Given data:
_ _ _

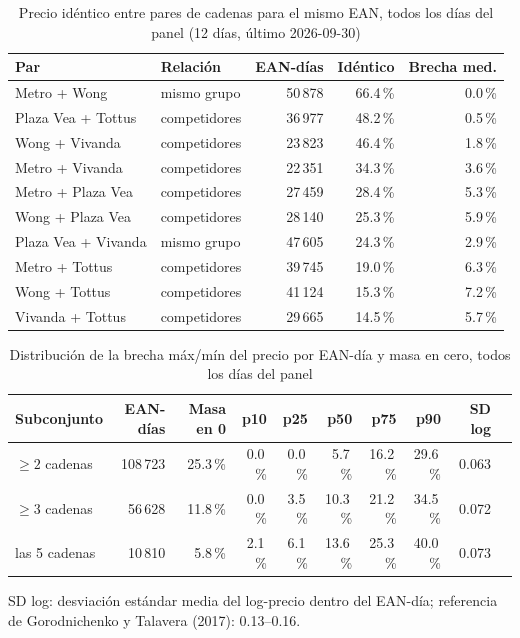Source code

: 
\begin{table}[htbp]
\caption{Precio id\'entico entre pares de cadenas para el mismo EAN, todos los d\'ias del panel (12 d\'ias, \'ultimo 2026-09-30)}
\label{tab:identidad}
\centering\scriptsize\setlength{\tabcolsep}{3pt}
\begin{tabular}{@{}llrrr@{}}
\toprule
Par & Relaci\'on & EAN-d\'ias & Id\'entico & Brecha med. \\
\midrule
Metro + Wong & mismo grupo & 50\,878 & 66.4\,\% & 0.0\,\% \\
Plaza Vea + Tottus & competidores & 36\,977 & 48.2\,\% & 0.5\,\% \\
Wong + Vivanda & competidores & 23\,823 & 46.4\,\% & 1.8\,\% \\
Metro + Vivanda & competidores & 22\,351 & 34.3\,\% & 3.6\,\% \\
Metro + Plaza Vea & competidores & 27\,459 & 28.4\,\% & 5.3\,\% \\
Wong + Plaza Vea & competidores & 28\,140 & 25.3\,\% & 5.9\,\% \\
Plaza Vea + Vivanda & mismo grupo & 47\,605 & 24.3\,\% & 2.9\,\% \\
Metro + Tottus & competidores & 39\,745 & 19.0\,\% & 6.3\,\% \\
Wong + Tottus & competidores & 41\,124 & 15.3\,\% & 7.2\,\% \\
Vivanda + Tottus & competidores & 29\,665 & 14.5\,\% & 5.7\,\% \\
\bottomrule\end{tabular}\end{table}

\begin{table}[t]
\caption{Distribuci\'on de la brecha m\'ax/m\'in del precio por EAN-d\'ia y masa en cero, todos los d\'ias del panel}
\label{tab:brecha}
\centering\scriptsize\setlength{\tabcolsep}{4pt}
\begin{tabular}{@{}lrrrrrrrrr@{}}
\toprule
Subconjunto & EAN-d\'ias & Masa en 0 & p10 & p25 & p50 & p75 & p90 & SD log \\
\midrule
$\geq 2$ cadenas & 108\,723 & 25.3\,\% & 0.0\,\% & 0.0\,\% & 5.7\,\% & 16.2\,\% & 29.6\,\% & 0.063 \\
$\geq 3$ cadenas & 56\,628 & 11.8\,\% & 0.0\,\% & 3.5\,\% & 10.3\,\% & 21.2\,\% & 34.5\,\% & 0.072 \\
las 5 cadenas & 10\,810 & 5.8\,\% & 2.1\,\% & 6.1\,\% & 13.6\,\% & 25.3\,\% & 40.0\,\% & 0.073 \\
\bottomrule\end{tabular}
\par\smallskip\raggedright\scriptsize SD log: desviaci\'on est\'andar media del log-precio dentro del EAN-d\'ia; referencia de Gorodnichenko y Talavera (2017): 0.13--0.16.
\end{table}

_ _ _

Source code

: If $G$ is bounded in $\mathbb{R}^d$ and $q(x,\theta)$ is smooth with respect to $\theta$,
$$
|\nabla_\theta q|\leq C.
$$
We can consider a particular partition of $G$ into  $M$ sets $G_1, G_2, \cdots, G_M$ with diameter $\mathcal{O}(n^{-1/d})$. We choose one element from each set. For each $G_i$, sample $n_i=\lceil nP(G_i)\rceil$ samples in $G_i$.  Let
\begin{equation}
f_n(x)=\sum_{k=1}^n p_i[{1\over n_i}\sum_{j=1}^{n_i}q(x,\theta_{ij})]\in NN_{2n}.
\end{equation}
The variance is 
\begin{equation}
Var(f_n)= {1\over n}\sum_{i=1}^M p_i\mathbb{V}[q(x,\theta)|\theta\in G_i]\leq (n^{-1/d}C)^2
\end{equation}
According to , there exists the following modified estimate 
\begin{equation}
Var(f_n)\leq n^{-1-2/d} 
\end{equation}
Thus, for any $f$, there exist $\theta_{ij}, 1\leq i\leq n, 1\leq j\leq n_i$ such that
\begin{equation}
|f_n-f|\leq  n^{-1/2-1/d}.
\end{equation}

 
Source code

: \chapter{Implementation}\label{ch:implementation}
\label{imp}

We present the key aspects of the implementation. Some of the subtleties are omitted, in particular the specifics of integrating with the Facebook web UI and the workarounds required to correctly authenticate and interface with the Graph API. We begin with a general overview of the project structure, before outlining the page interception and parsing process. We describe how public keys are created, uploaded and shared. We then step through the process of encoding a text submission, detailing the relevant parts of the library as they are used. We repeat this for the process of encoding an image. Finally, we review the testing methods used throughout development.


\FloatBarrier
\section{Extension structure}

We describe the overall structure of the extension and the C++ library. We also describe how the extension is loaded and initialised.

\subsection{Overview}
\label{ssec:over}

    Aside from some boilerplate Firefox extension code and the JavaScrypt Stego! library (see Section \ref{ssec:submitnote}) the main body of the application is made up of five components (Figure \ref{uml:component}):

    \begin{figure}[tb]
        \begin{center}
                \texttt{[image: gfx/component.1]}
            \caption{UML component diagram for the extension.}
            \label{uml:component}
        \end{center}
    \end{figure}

_ _ _

Assignment: When a line contains the string "image", copy it from the records.

Output of the exercise:
We present the key aspects of the implementation. Some of the subtleties are omitted, in particular the specifics of integrating with the Facebook web UI and the workarounds required to correctly authenticate and interface with the Graph API. We begin with a general overview of the project structure, before outlining the page interception and parsing process. We describe how public keys are created, uploaded and shared. We then step through the process of encoding a text submission, detailing the relevant parts of the library as they are used. We repeat this for the process of encoding an image. Finally, we review the testing methods used throughout development.
                \texttt{[image: gfx/component.1]}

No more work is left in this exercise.